Kedua pemimpin tersebut menyepakati kerja sama trilateral dengan AS untuk melawan ancaman nuklir Korea Utara.
“Situasi internasional di sekitar kita membuat kerja sama antara Jepang dan Korea Selatan semakin penting,” kata Fumio Kishida.
Fumio Kishida menyebut Korea Utara sebagai "ancaman serius bagi perdamaian dan keamanan tidak hanya bagi Korea Selatan dan Jepang, tetapi seluruh dunia".
Yoon Suk Yeol membalas dengan mengatakan dia terbuka untuk Jepang bergabung dengan kerangka kerja perencanaan nuklir yang baru-baru ini disepakati negaranya dengan AS untuk melawan Pyongyang.
Dia menambahkan bahwa dirinya merasakan tanggung jawab untuk menciptakan hubungan yang sehat dalam ikatan bilateral mereka yang bahkan lebih baik dari masa-masa indah di masa lalu.
Fumio Kishida berterima kasih kepada Yoon Suk Yeol atas sambutan hangatnya di Seoul.
Ia senang kedua negara memulihkan diplomasi di antara mereka.
Korea Utara telah meningkatkan provokasi di semenanjung Korea dengan menembakkan beberapa rudal terkuatnya dalam beberapa bulan terakhir.
Negara yang dipimpin Kim Jong Un itu diperkirakan akan menjadi topik utama karena AS juga mendorong kerja sama trilateral yang lebih besar.
Baca juga: Korea Utara Mengutuk Kesepakatan KTT Amerika Serikat-Korea Selatan
April lalu, Yoon Suk Yeol bertemu dengan Presiden AS Joe Biden di Washington.
Keduanya sepakat untuk menempatkan kapal selam bersenjata nuklir AS di Korea Selatan di bawah "Deklarasi Washington".
Saat konferensi pers bersama, Joe Biden berterima kasih kepada Yoon Suk Yeol atas keberanian politik dan komitmen pribadi untuk berdiplomasi dengan Jepang.
Korea Selatan dan Jepang mengakui kerja sama sebagai cara untuk selangkah lebih maju dari Korea Utara, kata Leif-Eric Easley, seorang profesor di Universitas Ewha di Seoul.
“Provokasi Korea Utara dan pengembangan senjata diperkirakan akan segera terjadi, jadi penting bagi sekutu AS untuk selangkah lebih maju dari Pyongyang."
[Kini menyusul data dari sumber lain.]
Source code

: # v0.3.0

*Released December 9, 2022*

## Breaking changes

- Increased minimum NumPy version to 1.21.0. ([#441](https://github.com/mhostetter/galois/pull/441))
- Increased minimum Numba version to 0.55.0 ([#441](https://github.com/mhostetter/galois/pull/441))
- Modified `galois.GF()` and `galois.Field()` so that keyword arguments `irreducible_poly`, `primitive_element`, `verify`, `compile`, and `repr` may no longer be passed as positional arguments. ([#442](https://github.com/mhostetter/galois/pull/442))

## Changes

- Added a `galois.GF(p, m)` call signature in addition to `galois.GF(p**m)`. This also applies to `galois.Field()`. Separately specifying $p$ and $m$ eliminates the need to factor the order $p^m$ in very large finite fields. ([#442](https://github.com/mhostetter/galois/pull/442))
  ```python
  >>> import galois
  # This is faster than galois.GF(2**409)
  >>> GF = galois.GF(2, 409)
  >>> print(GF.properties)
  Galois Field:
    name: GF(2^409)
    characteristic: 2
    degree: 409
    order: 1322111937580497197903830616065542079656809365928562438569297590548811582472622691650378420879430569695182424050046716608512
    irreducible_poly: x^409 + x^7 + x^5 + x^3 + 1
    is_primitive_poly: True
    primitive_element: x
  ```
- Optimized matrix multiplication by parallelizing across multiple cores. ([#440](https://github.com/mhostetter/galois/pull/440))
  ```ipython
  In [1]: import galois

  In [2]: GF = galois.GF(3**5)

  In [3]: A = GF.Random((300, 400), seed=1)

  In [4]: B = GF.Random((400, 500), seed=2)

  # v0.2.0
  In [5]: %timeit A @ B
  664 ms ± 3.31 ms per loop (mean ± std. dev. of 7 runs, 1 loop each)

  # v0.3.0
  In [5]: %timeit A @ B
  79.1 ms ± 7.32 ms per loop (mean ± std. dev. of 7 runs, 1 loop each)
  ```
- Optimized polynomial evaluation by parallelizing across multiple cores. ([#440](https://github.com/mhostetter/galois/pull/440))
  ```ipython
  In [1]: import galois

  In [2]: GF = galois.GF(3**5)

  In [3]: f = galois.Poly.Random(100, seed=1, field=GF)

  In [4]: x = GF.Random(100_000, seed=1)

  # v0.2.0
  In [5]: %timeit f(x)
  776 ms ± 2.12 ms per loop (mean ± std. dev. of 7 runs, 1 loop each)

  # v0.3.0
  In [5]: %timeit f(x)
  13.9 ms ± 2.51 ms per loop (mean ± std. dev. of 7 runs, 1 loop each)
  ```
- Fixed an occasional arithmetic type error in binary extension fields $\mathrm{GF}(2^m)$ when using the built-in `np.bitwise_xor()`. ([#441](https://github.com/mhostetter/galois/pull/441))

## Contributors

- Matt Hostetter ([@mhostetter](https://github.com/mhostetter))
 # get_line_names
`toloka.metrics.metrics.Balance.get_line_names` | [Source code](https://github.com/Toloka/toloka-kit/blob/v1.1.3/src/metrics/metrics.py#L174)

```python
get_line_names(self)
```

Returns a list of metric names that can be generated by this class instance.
"Mereka dapat melakukannya dengan mengoordinasikan penegakan sanksi, pembagian intelijen, latihan pertahanan rudal, dan latihan anti-kapal selam dengan lebih baik."
“Kemajuan dalam kerja sama trilateral semacam itu kemungkinan besar akan disorot oleh pertemuan Biden-Yoon Suk Yeol-Fumio Kishida di sela-sela KTT G7 di Hiroshima akhir bulan ini.”
Korea Selatan bukan bagian dari G7 tetapi diundang oleh Jepang sebagai salah satu dari delapan negara penjangkauan.
Pembicaraan Seoul akhir pekan ini juga diawasi dengan ketat oleh media Korea Selatan untuk melihat apakah pemimpin Jepang yang berkunjung itu akan membuat permintaan maaf langsung atas pemerintahan kolonial Jepang di semenanjung Korea tahun 1910-1945.
Permintaan maaf akan membantu Yoon Suk Yeol memenangkan dukungan domestik yang lebih besar untuk hubungannya dengan Jepang.
Namun, Fumio Kishida mengatakan dia menjunjung tinggi posisi pemerintah Jepang sebelumnya termasuk yang dilakukan dalam deklarasi bersama tahun 1998 oleh Tokyo dan Seoul tentang peningkatan hubungan, tetapi tidak membuat permintaan maaf lagi.
Dalam deklarasi tahun 1998, perdana menteri Jepang saat itu Keizo Obuchi mengatakan"
"Saya sangat menyesal dan menyampaikan permintaan maaf dari hati saya atas pemerintahan kolonial."